"""

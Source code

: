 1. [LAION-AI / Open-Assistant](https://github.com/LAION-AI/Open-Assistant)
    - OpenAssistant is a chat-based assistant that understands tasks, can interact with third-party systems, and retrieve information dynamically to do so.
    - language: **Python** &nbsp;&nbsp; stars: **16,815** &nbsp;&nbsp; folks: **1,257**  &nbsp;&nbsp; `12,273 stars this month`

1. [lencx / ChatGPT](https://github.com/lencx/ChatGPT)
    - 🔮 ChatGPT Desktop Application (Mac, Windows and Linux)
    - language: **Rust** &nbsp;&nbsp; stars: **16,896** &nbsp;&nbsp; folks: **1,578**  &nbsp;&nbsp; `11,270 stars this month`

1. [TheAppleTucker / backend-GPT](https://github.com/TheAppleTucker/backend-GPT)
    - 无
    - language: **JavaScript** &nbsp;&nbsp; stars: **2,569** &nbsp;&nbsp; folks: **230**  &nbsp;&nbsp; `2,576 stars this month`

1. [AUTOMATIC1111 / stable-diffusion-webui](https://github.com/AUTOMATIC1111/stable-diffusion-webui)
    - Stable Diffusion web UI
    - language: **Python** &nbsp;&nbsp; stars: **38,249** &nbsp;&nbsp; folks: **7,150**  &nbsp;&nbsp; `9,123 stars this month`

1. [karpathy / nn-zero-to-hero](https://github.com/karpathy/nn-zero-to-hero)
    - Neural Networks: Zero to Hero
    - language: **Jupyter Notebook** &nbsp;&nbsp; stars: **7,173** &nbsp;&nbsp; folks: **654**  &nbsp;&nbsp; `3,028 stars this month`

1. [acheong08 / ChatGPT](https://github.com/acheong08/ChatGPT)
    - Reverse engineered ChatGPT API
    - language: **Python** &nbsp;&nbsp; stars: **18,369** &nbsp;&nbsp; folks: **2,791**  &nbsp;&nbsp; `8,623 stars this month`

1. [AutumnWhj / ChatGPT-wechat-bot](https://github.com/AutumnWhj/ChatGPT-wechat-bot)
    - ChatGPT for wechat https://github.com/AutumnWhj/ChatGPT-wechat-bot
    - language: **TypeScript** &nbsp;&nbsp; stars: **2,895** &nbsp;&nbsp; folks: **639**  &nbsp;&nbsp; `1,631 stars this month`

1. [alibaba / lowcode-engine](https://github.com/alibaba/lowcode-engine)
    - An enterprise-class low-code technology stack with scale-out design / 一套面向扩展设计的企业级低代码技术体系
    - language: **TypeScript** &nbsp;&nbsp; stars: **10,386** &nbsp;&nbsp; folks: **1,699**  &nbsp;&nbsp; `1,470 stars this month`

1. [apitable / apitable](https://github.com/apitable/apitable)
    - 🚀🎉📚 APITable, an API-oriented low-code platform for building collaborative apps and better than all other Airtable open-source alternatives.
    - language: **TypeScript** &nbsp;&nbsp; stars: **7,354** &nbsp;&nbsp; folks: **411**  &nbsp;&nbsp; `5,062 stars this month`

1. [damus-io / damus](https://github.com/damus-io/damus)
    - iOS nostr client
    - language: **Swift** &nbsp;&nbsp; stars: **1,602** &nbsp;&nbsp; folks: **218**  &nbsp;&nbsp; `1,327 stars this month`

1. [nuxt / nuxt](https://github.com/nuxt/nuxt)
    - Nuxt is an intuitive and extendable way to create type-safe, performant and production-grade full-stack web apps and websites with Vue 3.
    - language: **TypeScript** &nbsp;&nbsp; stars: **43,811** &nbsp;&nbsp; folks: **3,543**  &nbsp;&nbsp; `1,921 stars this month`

"""

▶ [Work request] What is needed is an exact copy of the entries above, from the first line through the line holding "- 🔮 ChatGPT", with both of those lines kept; please give nothing else.

▶ [Final answer]
Source code

: 1. [LAION-AI / Open-Assistant](https://github.com/LAION-AI/Open-Assistant)
    - OpenAssistant is a chat-based assistant that understands tasks, can interact with third-party systems, and retrieve information dynamically to do so.
    - language: **Python** &nbsp;&nbsp; stars: **16,815** &nbsp;&nbsp; folks: **1,257**  &nbsp;&nbsp; `12,273 stars this month`

1. [lencx / ChatGPT](https://github.com/lencx/ChatGPT)
    - 🔮 ChatGPT Desktop Application (Mac, Windows and Linux)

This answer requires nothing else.